Museums & Exhibits

By Kasia Pilat

Legendary soulman Ray Charles would have celebrated his 80th birthday this past Thursday, and Los Angeles found a way to give him a gift.

Located in the studio and office building Charles built in South Los Angeles in the early ’60s, the Ray Charles Memorial Library opened on his birthday Thursday night, the Associated Press reports. His friends and colleagues, including filmmaker Taylor Hackford and Raelette Mable John were in attendance at the opening.

The library, established by the charitable Ray Charles Foundation six years after his death at 73, features interactive exhibits about his life and lengthy career. It also houses Charles’ personal piano and saxophone, microphones, letters he received from Bill Clinton, George W. Bush and Johnny Cash among several other artifacts. The building, where his recording studio and a closet full of clothing remain on the second floor, was declared a cultural and historic landmark by the city of Los Angeles in 2004.

Charles started The Ray Charles Foundation in 1986 to serve the hearing impaired, and upon his death in 2004 he left all of his intellectual property and $50 million to continue its efforts.
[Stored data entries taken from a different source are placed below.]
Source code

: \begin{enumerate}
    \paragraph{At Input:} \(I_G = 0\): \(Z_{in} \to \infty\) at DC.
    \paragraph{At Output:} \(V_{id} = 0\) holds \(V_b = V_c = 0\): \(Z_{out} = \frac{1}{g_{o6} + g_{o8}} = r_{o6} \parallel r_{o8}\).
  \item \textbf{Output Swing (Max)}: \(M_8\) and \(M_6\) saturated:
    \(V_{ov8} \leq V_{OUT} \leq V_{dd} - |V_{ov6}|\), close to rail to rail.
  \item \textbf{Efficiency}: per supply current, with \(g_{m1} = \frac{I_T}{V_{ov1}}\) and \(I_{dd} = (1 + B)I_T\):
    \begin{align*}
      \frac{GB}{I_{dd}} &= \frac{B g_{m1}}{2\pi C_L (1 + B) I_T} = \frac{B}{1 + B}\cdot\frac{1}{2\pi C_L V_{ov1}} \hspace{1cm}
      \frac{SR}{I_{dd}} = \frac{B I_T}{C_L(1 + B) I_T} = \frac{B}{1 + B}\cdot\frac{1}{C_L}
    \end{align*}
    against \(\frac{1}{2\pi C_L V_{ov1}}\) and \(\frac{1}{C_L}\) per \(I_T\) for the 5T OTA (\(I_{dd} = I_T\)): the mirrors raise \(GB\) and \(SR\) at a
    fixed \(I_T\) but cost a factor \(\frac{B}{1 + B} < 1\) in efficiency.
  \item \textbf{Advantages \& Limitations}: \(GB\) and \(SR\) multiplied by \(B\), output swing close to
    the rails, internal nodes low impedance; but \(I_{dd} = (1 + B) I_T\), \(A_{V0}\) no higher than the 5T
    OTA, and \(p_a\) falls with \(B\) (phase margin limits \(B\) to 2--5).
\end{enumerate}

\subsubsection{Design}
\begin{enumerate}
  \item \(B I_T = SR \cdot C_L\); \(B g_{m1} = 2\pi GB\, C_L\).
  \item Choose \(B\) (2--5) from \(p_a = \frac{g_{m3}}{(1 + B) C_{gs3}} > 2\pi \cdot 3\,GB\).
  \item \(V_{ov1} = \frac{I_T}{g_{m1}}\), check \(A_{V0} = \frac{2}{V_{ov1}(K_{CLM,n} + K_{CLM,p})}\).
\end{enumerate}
Library and foundation president Valerie Ervin said that the library’s main aim is to educate and inspire disenfranchised children who have seen arts education cut from their school curricula. It will be open exclusively to school children by invitation only, with plans to extend access to the general public in the coming year.

A 10-track compilation of Charles rarities, entitled Rare Genius: The Undiscovered Masters, is set to drop in late October.